Saying "We" could do it is probably a bit ambitious, but stars collect hydrogen from space in gravitational collapse, and form into natural fusion reactors. The first step in stars like the Sun is the pp-n chain (diagrams from Structures of the Sky which contains more details), which creates helium from hydrogen
Variants of this process dominate in larger stars. In stars of mass greater than about 1.3 solar masses, the CNO cycle dominates. This is a catalytic process, in which protons are added to an atomic nucleus, which then decays releasing Helium.
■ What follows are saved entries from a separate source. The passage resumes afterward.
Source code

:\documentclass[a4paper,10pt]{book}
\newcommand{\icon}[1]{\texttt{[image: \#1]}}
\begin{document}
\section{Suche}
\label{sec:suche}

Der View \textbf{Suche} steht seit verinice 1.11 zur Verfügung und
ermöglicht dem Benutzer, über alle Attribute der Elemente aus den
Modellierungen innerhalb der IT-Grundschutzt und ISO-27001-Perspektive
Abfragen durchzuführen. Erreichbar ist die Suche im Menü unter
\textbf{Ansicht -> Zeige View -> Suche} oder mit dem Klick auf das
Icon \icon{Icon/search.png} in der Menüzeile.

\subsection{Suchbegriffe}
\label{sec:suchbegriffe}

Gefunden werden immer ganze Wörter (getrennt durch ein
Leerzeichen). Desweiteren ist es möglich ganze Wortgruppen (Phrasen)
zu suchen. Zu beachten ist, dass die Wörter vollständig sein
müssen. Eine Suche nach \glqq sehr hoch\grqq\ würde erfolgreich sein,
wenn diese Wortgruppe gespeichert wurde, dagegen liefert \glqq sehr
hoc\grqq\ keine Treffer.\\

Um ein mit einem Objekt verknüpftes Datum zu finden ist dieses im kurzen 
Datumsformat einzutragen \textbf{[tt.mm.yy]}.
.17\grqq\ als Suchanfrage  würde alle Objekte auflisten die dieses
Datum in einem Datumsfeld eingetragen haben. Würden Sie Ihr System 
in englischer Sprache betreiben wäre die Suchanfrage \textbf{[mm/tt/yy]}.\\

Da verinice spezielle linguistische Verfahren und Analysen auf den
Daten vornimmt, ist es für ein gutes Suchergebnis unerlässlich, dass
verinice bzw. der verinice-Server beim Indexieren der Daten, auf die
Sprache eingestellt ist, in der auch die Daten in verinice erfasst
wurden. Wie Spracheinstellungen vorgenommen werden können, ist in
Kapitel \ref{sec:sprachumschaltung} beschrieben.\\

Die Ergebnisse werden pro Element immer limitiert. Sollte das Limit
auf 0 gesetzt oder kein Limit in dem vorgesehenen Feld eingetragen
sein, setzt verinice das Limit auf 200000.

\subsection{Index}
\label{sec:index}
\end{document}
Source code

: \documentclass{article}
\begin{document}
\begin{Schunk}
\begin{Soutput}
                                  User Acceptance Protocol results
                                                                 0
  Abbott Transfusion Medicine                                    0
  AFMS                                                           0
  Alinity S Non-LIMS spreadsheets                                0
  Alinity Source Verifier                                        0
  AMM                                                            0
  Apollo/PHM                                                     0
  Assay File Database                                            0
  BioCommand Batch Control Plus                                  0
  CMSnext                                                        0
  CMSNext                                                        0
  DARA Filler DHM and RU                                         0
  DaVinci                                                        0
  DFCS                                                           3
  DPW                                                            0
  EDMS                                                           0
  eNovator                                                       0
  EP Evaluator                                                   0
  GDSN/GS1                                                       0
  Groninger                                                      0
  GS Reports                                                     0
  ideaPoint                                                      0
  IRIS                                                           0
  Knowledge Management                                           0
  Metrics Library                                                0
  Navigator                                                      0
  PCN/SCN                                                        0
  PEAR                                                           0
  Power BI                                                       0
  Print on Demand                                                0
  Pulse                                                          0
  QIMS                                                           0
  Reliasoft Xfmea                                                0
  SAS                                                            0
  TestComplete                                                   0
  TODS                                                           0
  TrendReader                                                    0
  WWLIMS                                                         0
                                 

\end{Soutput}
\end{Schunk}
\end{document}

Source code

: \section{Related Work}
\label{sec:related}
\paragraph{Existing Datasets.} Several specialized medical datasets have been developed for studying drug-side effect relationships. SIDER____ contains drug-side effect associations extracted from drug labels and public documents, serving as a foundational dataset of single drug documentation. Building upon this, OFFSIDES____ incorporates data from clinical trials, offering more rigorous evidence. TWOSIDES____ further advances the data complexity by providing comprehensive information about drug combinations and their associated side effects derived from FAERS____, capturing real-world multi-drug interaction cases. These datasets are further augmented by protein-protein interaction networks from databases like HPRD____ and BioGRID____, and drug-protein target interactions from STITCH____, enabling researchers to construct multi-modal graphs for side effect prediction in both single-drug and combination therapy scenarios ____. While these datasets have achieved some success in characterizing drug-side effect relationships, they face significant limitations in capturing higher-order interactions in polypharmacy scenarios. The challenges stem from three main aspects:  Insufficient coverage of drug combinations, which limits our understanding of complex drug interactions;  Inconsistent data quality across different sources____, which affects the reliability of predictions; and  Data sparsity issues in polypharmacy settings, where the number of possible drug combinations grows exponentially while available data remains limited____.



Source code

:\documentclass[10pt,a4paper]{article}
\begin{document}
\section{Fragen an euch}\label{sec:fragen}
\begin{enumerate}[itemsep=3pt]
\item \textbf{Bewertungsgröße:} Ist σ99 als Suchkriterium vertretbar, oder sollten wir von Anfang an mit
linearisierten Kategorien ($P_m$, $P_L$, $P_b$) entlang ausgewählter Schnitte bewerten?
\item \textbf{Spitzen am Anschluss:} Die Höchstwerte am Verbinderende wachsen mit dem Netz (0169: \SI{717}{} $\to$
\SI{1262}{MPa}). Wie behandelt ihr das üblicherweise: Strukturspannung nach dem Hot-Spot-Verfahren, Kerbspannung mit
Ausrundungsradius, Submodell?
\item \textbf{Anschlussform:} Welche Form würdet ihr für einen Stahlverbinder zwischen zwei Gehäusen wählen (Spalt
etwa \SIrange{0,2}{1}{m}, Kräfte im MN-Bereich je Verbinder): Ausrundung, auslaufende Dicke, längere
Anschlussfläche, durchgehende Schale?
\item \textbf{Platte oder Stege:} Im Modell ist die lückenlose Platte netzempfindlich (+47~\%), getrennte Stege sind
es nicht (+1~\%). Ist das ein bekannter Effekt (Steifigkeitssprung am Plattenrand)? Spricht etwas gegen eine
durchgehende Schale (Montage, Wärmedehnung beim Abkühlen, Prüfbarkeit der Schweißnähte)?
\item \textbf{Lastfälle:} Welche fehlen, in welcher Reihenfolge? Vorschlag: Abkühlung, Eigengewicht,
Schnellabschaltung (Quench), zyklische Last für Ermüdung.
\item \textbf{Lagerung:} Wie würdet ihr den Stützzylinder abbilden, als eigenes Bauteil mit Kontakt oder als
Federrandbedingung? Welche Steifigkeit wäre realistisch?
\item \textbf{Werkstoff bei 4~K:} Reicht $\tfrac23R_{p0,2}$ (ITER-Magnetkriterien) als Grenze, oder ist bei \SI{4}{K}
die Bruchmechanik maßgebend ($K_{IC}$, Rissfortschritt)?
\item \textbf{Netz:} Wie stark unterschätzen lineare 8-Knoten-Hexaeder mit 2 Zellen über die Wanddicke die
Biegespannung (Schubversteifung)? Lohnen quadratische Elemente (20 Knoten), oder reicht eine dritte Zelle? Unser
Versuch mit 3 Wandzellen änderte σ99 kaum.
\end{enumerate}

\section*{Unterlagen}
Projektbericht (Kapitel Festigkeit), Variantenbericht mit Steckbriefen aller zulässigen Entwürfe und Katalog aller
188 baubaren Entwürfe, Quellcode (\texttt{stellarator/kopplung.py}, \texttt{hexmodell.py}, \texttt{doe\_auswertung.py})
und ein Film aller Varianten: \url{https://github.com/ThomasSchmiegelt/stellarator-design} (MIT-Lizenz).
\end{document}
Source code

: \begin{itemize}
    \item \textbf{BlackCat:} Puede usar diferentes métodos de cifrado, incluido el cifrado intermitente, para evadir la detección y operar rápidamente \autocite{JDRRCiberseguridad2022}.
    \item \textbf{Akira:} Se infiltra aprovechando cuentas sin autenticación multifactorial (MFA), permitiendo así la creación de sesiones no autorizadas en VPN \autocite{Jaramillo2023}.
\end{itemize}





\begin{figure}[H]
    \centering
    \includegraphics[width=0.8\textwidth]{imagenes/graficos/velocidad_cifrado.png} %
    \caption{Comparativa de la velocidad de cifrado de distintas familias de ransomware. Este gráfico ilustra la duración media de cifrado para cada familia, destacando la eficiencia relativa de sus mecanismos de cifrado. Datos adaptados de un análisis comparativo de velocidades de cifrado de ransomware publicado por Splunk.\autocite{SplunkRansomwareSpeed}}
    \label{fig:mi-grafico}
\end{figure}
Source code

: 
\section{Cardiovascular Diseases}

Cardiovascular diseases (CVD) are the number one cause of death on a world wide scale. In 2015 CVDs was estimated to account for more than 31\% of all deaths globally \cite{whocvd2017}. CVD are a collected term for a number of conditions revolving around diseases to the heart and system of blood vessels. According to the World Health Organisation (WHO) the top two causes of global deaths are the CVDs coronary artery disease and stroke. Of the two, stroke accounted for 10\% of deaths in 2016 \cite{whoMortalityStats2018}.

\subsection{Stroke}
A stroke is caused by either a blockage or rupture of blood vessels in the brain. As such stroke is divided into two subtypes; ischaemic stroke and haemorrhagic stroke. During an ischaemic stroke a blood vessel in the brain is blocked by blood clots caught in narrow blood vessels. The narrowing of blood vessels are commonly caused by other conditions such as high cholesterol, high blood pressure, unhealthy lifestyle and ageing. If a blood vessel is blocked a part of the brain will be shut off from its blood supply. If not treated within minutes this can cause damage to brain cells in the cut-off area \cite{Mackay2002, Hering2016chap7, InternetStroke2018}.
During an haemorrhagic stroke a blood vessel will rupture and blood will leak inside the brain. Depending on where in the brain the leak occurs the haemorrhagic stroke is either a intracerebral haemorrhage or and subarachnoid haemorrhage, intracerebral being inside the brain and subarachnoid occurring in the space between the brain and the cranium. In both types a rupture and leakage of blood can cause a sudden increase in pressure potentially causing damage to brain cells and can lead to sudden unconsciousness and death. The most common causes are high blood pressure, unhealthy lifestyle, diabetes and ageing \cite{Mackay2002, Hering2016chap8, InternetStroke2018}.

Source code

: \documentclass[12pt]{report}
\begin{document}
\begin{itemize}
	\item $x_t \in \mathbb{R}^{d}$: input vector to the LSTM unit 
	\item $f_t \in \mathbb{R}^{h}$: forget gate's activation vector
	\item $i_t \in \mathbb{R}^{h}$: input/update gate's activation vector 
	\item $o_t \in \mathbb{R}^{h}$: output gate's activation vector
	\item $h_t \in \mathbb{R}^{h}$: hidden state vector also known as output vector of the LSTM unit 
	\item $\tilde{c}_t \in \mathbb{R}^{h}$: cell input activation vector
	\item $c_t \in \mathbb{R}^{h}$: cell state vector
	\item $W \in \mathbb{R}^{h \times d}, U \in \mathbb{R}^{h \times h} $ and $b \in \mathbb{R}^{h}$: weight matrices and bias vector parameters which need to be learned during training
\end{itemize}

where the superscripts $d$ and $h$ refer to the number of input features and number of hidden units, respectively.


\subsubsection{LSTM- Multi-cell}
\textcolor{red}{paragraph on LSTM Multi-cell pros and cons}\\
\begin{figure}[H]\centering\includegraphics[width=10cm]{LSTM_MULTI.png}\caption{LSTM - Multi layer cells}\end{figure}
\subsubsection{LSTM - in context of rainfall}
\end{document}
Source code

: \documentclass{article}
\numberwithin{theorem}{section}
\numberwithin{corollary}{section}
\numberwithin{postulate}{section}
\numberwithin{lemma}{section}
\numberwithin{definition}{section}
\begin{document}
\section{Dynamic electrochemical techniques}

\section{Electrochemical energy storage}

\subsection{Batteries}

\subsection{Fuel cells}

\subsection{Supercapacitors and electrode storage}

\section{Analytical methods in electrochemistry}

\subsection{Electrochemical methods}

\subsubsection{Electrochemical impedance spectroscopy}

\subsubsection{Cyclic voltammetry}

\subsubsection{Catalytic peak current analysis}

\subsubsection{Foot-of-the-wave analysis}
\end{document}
Subsequently, Helium burning initiates the alpha ladder
The alpha ladder adds further helium nuclei to create a range of heavier elements, known as alpha elements whose most abundant isotopes are integer multiples of four, the mass of the alpha particle or helium nucleus. The alpha ladder starts with carbon-12 and produces
oxygen-16, neon-20, magnesium-24, silicon-28, sulphur-32, argon-36, calcium-40, titanium-44, chromium-48 terminating at iron-52 since the further fusion of alpha particles consumes energy. This is the reason for the abundance of iron in the universe. Interactions above oxygen contribute little to the energy produced by stars.
These are the main processes in stars. Other elements can be made in less common processes, and in supernovae.